NFS+GFS issue caused by dlm_sendd

PhillipHuang · 10-26-2007, 03:53 AM

Hello all,

My cluster info:
-----------------------
CentOS4.4 as operating system
RedHat Cluster Suite 4.0/GFS
A background storage

After the cluster is created successfully, I try to mount the shares(5TB) building on GFS filesytem across two nodes in another client.
1. when mount the share from node1:

Code:

node1#mount /dev/mapper/test/test /mnt/

It is very quickly, about 1 second.
2. and then mount the share from node2:

Code:

node2#mount /dev/mapper/test/test /mnt/

It is very slowly, and the worst recorder is 20 minutes.Of course, this time must be accepted by customers.

I arbitrarily do the above test, and there's always a node mounted very quicky and the left one is mounted slowly. When checking the slow node by issuing "top" command, it displays the "dlm_sendd" became a grant CPU hog when client is mounting the node's NFS share. I think this process causes the low performance.

I google for the key word "dlm_sendd", somebody said it is a kernel bug that has been fixed, or add numa=off boot strings. However, I do not get successful as following with these hints.

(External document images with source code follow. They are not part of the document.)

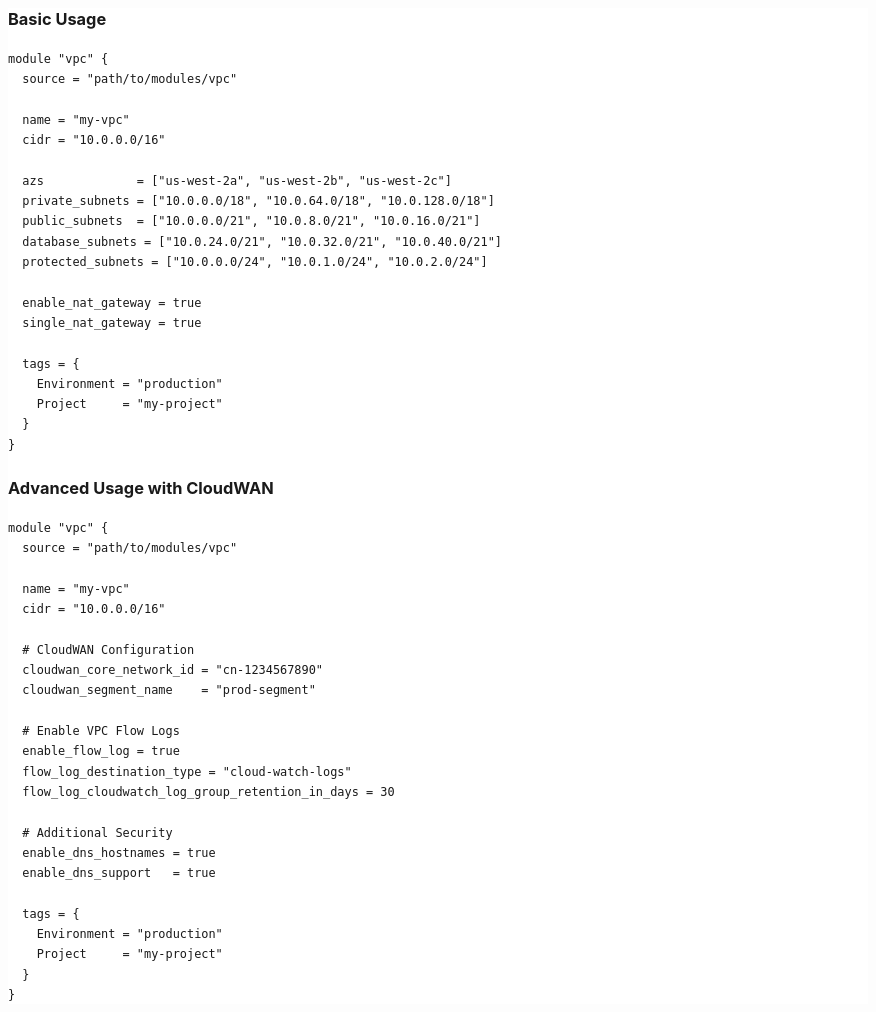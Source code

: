 ### Basic Usage

```hcl
module "vpc" {
  source = "path/to/modules/vpc"

  name = "my-vpc"
  cidr = "10.0.0.0/16"

  azs             = ["us-west-2a", "us-west-2b", "us-west-2c"]
  private_subnets = ["10.0.0.0/18", "10.0.64.0/18", "10.0.128.0/18"]
  public_subnets  = ["10.0.0.0/21", "10.0.8.0/21", "10.0.16.0/21"]
  database_subnets = ["10.0.24.0/21", "10.0.32.0/21", "10.0.40.0/21"]
  protected_subnets = ["10.0.0.0/24", "10.0.1.0/24", "10.0.2.0/24"]

  enable_nat_gateway = true
  single_nat_gateway = true

  tags = {
    Environment = "production"
    Project     = "my-project"
  }
}
```

### Advanced Usage with CloudWAN

```hcl
module "vpc" {
  source = "path/to/modules/vpc"

  name = "my-vpc"
  cidr = "10.0.0.0/16"

  # CloudWAN Configuration
  cloudwan_core_network_id = "cn-1234567890"
  cloudwan_segment_name    = "prod-segment"

  # Enable VPC Flow Logs
  enable_flow_log = true
  flow_log_destination_type = "cloud-watch-logs"
  flow_log_cloudwatch_log_group_retention_in_days = 30

  # Additional Security
  enable_dns_hostnames = true
  enable_dns_support   = true

  tags = {
    Environment = "production"
    Project     = "my-project"
  }
}
```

Later, I see the nfsd is waiting for CPU time when dlm_sendd keeps high,then I try to modify NFS to make nfsd running first and faster.
for example, assume node2 is slow one.

Code:

node2# service nfs stop
node2# rpc.nfsd
node2# rpc.mountd
node2# rpc.equotad
node2# exportfs -r

at this moment, client can mount node2's share very quickly. I repeat the mount and umount operation more than 10 times, all the testing are about 3-5 seconds.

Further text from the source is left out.